HL comprises multiple etiological entities that share fundamental immunological dysregulation and a rare neoplastic cell. There are both genetic and environmental determinants that vary by age at diagnosis, SES, histological subtype, and EBV prevalence in the tumor cells. It is difficult to separate the presence of EBV in the HRS cells and the characteristics of the microenvironment (histology) because they are correlated; nevertheless there appears to be distinct determinants for each. NSHL/AYAHL is the most common type, varying greatly in place and time in relation to the social changes that accompany economic development in societies and increasing affluence in individuals. It is highly heritable and is linked to specific HLA class II alleles and genotypes and TH2-related genes. The behavioral factors responsible for the relatively sudden appearance of this condition at times of affluent social change are unknown; there are suggestions that a deficit of early childhood exposure to microbes may result in a specific or nonspecific a susceptible immune response. EBV-positive HL, like MCHL, is more common at the age extremes and in settings of social deprivation or acquired immunodeficiency. It appears to be associated with ineffective response to EBV infection and specific HLA class I alleles and genotypes. Both genetic and environmental risk factors tend to show opposite gradients with EBV-positive MCHL and EBV-negative NSHL. NLPHL is quite rare and also appears to be highly heritable and is almost never associated with EBV. The other types are too rare to study separately in an epidemiological context.

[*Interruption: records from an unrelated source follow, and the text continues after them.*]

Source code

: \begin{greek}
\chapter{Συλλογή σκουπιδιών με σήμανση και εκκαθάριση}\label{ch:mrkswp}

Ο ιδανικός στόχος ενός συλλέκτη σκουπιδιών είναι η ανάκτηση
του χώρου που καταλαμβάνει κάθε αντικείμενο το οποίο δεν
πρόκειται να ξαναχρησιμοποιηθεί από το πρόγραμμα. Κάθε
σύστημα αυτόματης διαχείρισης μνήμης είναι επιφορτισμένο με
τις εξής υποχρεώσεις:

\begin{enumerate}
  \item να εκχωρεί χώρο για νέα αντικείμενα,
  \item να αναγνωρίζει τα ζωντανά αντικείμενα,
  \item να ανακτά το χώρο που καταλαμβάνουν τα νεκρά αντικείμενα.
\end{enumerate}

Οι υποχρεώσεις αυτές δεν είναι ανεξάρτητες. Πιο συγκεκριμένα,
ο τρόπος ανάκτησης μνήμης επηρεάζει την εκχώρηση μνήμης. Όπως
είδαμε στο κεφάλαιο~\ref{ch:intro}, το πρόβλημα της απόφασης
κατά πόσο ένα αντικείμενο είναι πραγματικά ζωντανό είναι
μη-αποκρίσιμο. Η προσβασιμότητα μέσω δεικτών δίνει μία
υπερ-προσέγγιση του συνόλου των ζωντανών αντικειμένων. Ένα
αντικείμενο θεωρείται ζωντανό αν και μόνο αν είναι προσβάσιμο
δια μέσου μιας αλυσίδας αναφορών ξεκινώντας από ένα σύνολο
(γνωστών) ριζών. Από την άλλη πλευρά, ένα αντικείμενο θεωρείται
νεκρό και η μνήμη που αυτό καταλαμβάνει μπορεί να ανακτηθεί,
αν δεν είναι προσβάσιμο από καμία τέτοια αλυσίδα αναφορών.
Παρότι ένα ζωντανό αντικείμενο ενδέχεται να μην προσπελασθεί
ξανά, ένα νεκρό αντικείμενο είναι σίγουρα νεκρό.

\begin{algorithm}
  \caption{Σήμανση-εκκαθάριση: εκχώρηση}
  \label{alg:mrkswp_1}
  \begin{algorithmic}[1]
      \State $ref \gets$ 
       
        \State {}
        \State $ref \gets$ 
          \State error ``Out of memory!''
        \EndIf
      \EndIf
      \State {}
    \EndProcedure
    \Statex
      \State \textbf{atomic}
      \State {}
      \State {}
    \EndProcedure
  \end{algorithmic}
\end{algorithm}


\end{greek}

What must we still learn about the epidemiology of HL? The most pressing epidemiological question is what causes the relatively rapid appearance of AYAHL/NSHL in response to increasing economic development. Could it be related to a general deficit of early childhood microbial exposures mediated by the microbiome or delayed exposure to an, as yet unidentified, specific virus? A related question is why is IM not associated with risk of AYAHL/NSHL since both preferentially affect affluent adolescents? Another important question involves the relationship of EBV to HL. Could EBV be a marker for an immunosusceptible phenotype or is it causal? Some of these important questions may be answerable in the future through large international collaborations providing sufficient sample size to study individual determinants and entities by EBV tumor status, age, and histopathology simultaneously.